I consider the mobility score of a board to be the number of legal moves one player could make less the number of legal moves the other player could make.
8/7k/2Q2K2/8/6b1/8/8/8 w - - 0 1
Using the board above, white king has 3 legal moves, white bishop has 9 legal moves, black king has 4 legal moves, and black queen has 11 legal moves. According to white, the mobility score of this board is
(3 + 9) - (4 + 11) = 12 - 15 = -3.
What is the maximum mobility score possible of a board which is not a terminal case (checkmate, stalemate, draw) keeping consideration for a legal number of pieces (ie. maximum of 9 queens, 2 rooks, 2 bishops, 2 knights, 1 king of each color)?
I don't really care if the board configuration is impossible to get to (it's probably possible to have 9 queens on the board and not be a checkmate/stalemate, but not possible to get to that state without a checkmate/stalemate), I only care that the configuration is legal.

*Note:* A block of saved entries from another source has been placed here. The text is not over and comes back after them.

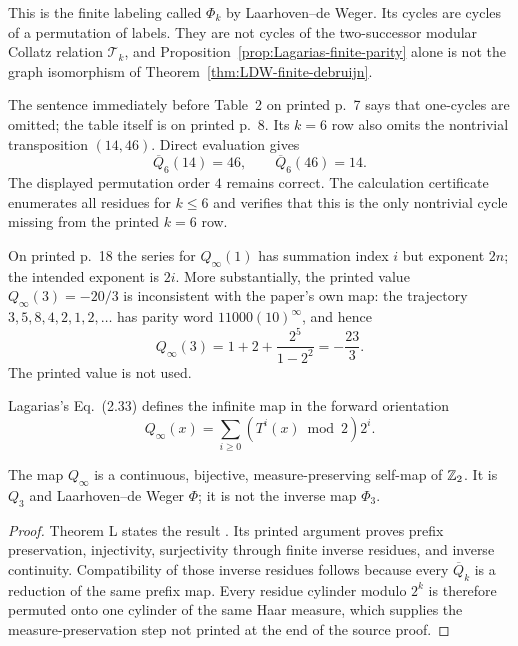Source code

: This is the finite labeling called $\Phi_k$ by Laarhoven--de Weger.  Its
cycles are cycles of a permutation of labels.  They are not cycles of the
two-successor modular Collatz relation $\mathcal T_k$, and
Proposition~\ref{prop:Lagarias-finite-parity} alone is not the graph
isomorphism of Theorem~\ref{thm:LDW-finite-debruijn}.

\begin{sourceissue}
\label{sourceissue:Lagarias1985-finite-table}
The sentence immediately before Table~2 on printed p.~7 says that one-cycles
are omitted; the table itself is on printed p.~8.  Its $k=6$ row also omits
the nontrivial transposition $(14,46)$.  Direct evaluation gives
\[
 \overline Q_6(14)=46,
 \qquad
 \overline Q_6(46)=14.
\]
The displayed permutation order $4$ remains correct.  The calculation
certificate  enumerates
all residues for $k\leq6$ and verifies that this is the only nontrivial cycle
missing from the printed $k=6$ row.

On printed p.~18 the series for $Q_\infty(1)$ has summation index $i$ but
exponent $2n$; the intended exponent is $2i$.  More substantially, the
printed value $Q_\infty(3)=-20/3$ is inconsistent with the paper's own map:
the trajectory $3,5,8,4,2,1,2,\ldots$ has parity word
$11000(10)^\infty$, and hence
\[
 Q_\infty(3)=1+2+\frac{2^5}{1-2^2}=-\frac{23}{3}.
\]
The printed value is not used.
\end{sourceissue}

Lagarias's Eq.~(2.33) defines the infinite map in the forward orientation
\[
 Q_\infty(x)=\sum_{i\geq0}(T^i(x)\bmod2)2^i.
\]

\begin{proposition}
\label{prop:Lagarias-infinite-parity}
The map $Q_\infty$ is a continuous, bijective, measure-preserving self-map of
$\Ztwo$.  It is $Q_3$ and Laarhoven--de Weger $\Phi$; it is not the inverse
map $\Phi_3$.
\end{proposition}

\begin{proof}
Theorem L states the result \cite[pp.~17--18]{Lagarias1985}.  Its printed
argument proves prefix preservation, injectivity, surjectivity through finite
inverse residues, and inverse continuity.  Compatibility of those inverse
residues follows because every $\overline Q_k$ is a reduction of the same
prefix map.  Every residue cylinder modulo $2^k$ is therefore permuted onto
one cylinder of the same Haar measure, which supplies the measure-preservation
step not printed at the end of the source proof.
\end{proof}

I've written a chess engine which uses a heuristic which considers the mobility score of a board. I want to know the maximum possible mobility score so I can better define the value of a checkmate, check, etc. There's no point in setting a checkmate to, say, 200, if the mobility score of a board can exceed this, yet I don't want to define a checkmate as an arbitrary number: it need only be the highest mobility score plus one.